WORK ORDER: Restate word for word the entries below, starting with the line with "their users much." and continuing through the line with "worry about everything". Include both of those lines and no others.

== Segment start ==

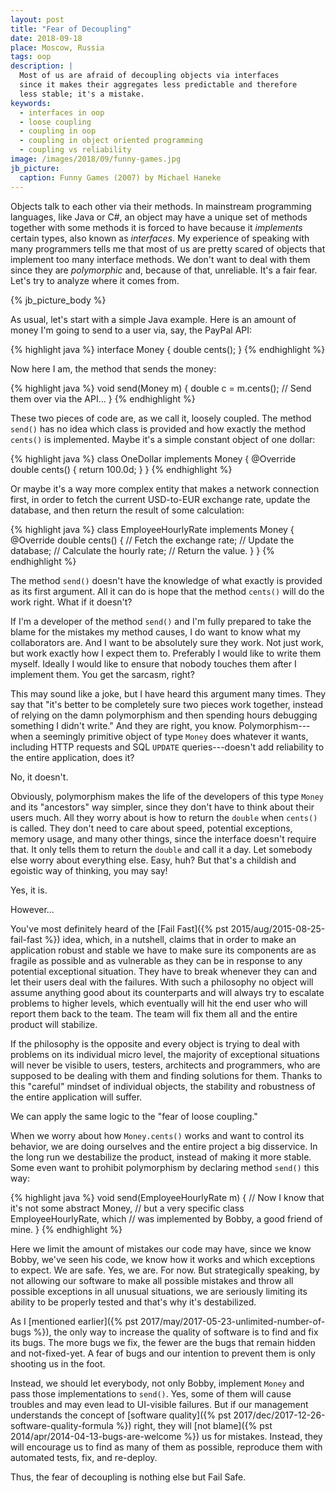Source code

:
 ```yaml
---
layout: post
title: "Fear of Decoupling"
date: 2018-09-18
place: Moscow, Russia
tags: oop
description: |
  Most of us are afraid of decoupling objects via interfaces
  since it makes their aggregates less predictable and therefore
  less stable; it's a mistake.
keywords:
  - interfaces in oop
  - loose coupling
  - coupling in oop
  - coupling in object oriented programming
  - coupling vs reliability
image: /images/2018/09/funny-games.jpg
jb_picture:
  caption: Funny Games (2007) by Michael Haneke
---
```


Objects talk to each other via their methods. In mainstream programming
languages, like Java or C#, an object may have a unique set of methods
together with some methods it is forced to have because it _implements_ certain types,
also known as _interfaces_. My experience of speaking with many programmers
tells me that most of us are pretty scared of objects that implement too
many interface methods. We don't want to deal with them since they
are _polymorphic_ and, because of that, unreliable.
It's a fair fear. Let's try to analyze where it comes from.

<!--more-->

{% jb_picture_body %}

As usual, let's start with a simple Java example. Here is an amount of money
I'm going to send to a user via, say, the PayPal API:

{% highlight java %}
interface Money {
  double cents();
}
{% endhighlight %}

Now here I am, the method that sends the money:

{% highlight java %}
void send(Money m) {
  double c = m.cents();
  // Send them over via the API...
}
{% endhighlight %}

These two pieces of code are, as we call it, loosely coupled. The method
`send()` has no idea which class is provided and how exactly the method
`cents()` is implemented. Maybe it's a simple constant object of one dollar:

{% highlight java %}
class OneDollar implements Money {
  @Override
  double cents() {
    return 100.0d;
  }
}
{% endhighlight %}

Or maybe it's a way more complex entity that makes a network connection first,
in order to fetch the current USD-to-EUR exchange rate, update the database,
and then return the result of some calculation:

{% highlight java %}
class EmployeeHourlyRate implements Money {
  @Override
  double cents() {
    // Fetch the exchange rate;
    // Update the database;
    // Calculate the hourly rate;
    // Return the value.
  }
}
{% endhighlight %}

The method `send()` doesn't have the knowledge of what exactly is provided
as its first argument. All it can do is hope that the method `cents()` will
do the work right. What if it doesn't?

If I'm a developer of the method `send()` and I'm fully prepared to take the
blame for the mistakes my method causes, I do want to know what my collaborators are.
And I want to be absolutely sure they work. Not just work, but work exactly how I expect
them to. Preferably I would like to write them myself. Ideally
I would like to ensure that nobody touches them after I implement them. You get
the sarcasm, right?

This may sound like a joke, but I have heard this argument many times. They say
that "it's better to be completely sure two pieces work together, instead of
relying on the damn polymorphism and then spending hours debugging something
I didn't write." And they are right, you know. Polymorphism---when
a seemingly primitive object of type `Money` does whatever it wants, including
HTTP requests and SQL `UPDATE` queries---doesn't add reliability to the entire
application, does it?

No, it doesn't.

Obviously, polymorphism makes the life of the developers of this type `Money` and its
"ancestors" way simpler, since they don't have to think about their users much.
All they worry about is how to return the `double` when `cents()` is called.
They don't need to care about speed, potential exceptions, memory usage,
and many other things, since the interface doesn't require that. It only
tells them to return the `double` and call it a day. Let somebody else
worry about everything else. Easy, huh? But that's a childish and egoistic way
of thinking, you may say!

Yes, it is.

However...

You've most definitely heard of the [Fail Fast]({% pst 2015/aug/2015-08-25-fail-fast %}) idea,
which, in a nutshell, claims that in order to make an application robust
and stable we have to make sure its components are as fragile as possible and
as vulnerable as they can be in response to any potential exceptional situation.
They have to break whenever they can and let their users deal with the failures.
With such a philosophy no object will assume anything good about its counterparts
and will always try to escalate problems to higher levels, which eventually will
hit the end user who will report them back to the team. The team will fix them
all and the entire product will stabilize.

If the philosophy is the opposite and every object is trying to deal with
problems on its individual micro level, the majority of exceptional situations
will never be visible to users, testers, architects and programmers, who are
supposed to be dealing with them and finding solutions for them. Thanks to this
"careful" mindset of individual objects, the stability and robustness of the
entire application will suffer.

We can apply the same logic to the "fear of loose coupling."

When we worry about how `Money.cents()` works and want to control its behavior,
we are doing ourselves and the entire project a big disservice. In the long run
we destabilize the product, instead of making it more stable. Some even
want to prohibit polymorphism by declaring method `send()` this way:

{% highlight java %}
void send(EmployeeHourlyRate m) {
  // Now I know that it's not some abstract Money,
  // but a very specific class EmployeeHourlyRate, which
  // was implemented by Bobby, a good friend of mine.
}
{% endhighlight %}

Here we limit the amount of mistakes our code may have, since we know Bobby,
we've seen his code, we know how it works and which exceptions to expect.
We are safe. Yes, we are. For now. But strategically speaking, by not
allowing our software to make all possible mistakes and throw all possible
exceptions in all unusual situations, we are seriously limiting its ability
to be properly tested and that's why it's destabilized.

As I [mentioned earlier]({% pst 2017/may/2017-05-23-unlimited-number-of-bugs %}),
the only way to increase the quality of software is to find and fix its bugs.
The more bugs we fix, the fewer are the bugs that remain hidden and not-fixed-yet. A fear
of bugs and our intention to prevent them is only shooting us in the foot.

Instead, we should let everybody, not only Bobby, implement `Money` and pass
those implementations to `send()`. Yes, some of them will cause troubles
and may even lead to UI-visible failures. But if our management understands
the concept of [software quality]({% pst 2017/dec/2017-12-26-software-quality-formula %})
right, they will [not blame]({% pst 2014/apr/2014-04-13-bugs-are-welcome %}) us for mistakes.
Instead, they will encourage us to find as many of them as possible,
reproduce them with automated tests, fix, and re-deploy.

Thus, the fear of decoupling is nothing else but Fail Safe.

== Segment end ==

ANSWER SPACE:
"ancestors" way simpler, since they don't have to think about their users much.
All they worry about is how to return the `double` when `cents()` is called.
They don't need to care about speed, potential exceptions, memory usage,
and many other things, since the interface doesn't require that. It only
tells them to return the `double` and call it a day. Let somebody else
worry about everything else. Easy, huh? But that's a childish and egoistic way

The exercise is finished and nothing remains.